**** Records provided ****

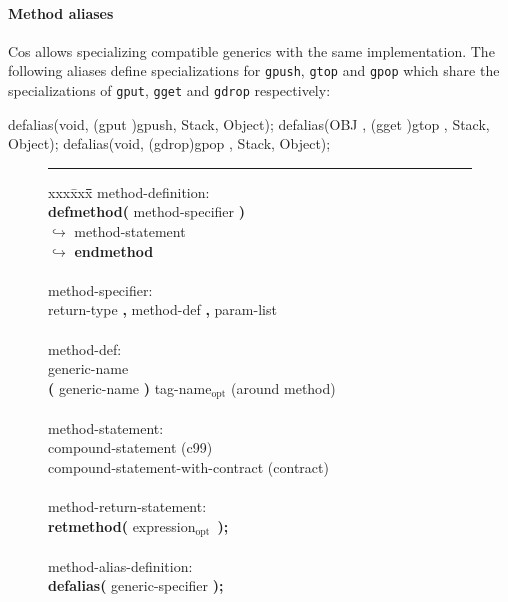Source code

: \documentclass[preprint,10pt]{sigplanconf}
\newcommand{\ProgLang}[1]{{\sc #1}\xspace}
\newcommand{\Cos}       {\ProgLang{Cos}}
\newcommand{\ttb}[1]{{\normalfont\ttfamily\bfseries #1}}
\newcommand{\opt}{\ensuremath{_{\text{opt}}}\xspace}
\newcommand{\lnk}{\ensuremath{\hookrightarrow}\xspace}
\newcommand{\hr}{\rule{\columnwidth}{0.33pt}}
\newcommand{\code}[1]{\lstinline[language=COS,style=samplecode]|#1|}
\begin{document}
\paragraph{Method aliases}

\Cos allows specializing compatible generics with the same implementation. The following aliases define specializations for \code{gpush}, \code{gtop} and \code{gpop} which share the specializations of \code{gput}, \code{gget} and \code{gdrop} respectively:
\begin{COS}
defalias(void, (gput )gpush, Stack, Object);
defalias(OBJ , (gget )gtop , Stack, Object);
defalias(void, (gdrop)gpop , Stack, Object);
\end{COS}

\begin{figure}\hr
\begin{center}
{\em\vspace{-1mm}
\begin{tabbing}
xxx\= xxx\= \hspace*{14.5em}\= \hspace*{2.6em}\= \hspace*{1.9em}\= \kill
method-definition: \\
\> \ttb{defmethod(} method-specifier \ttb{)} \\ \lnk
\> \> method-statement \\ \lnk
\> \ttb{endmethod} \\
\\
method-specifier: \\
\> return-type \ttb{,} method-def \ttb{,} param-list \\
\\
method-def: \\
\> generic-name \\
\> \ttb{(} generic-name \ttb{)} tag-name\opt 	\>\> (around method) \\
\\
method-statement: \\
\> compound-statement 						\>\>\>\> (c99) \\
\> compound-statement-with-contract 			\>\>\> (contract) \\
\\
method-return-statement: \\
\> \ttb{retmethod(} expression\opt\ \ttb{);}\\
\\
method-alias-definition: \\
\> \ttb{defalias(} generic-specifier \ttb{);} \\

\end{tabbing}}
\end{center}
\end{figure}
\end{document}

****

#### [Instructions for the task]
In the listing, return each line containing the string "gpush".

#### [Result]
\Cos allows specializing compatible generics with the same implementation. The following aliases define specializations for \code{gpush}, \code{gtop} and \code{gpop} which share the specializations of \code{gput}, \code{gget} and \code{gdrop} respectively:
defalias(void, (gput )gpush, Stack, Object);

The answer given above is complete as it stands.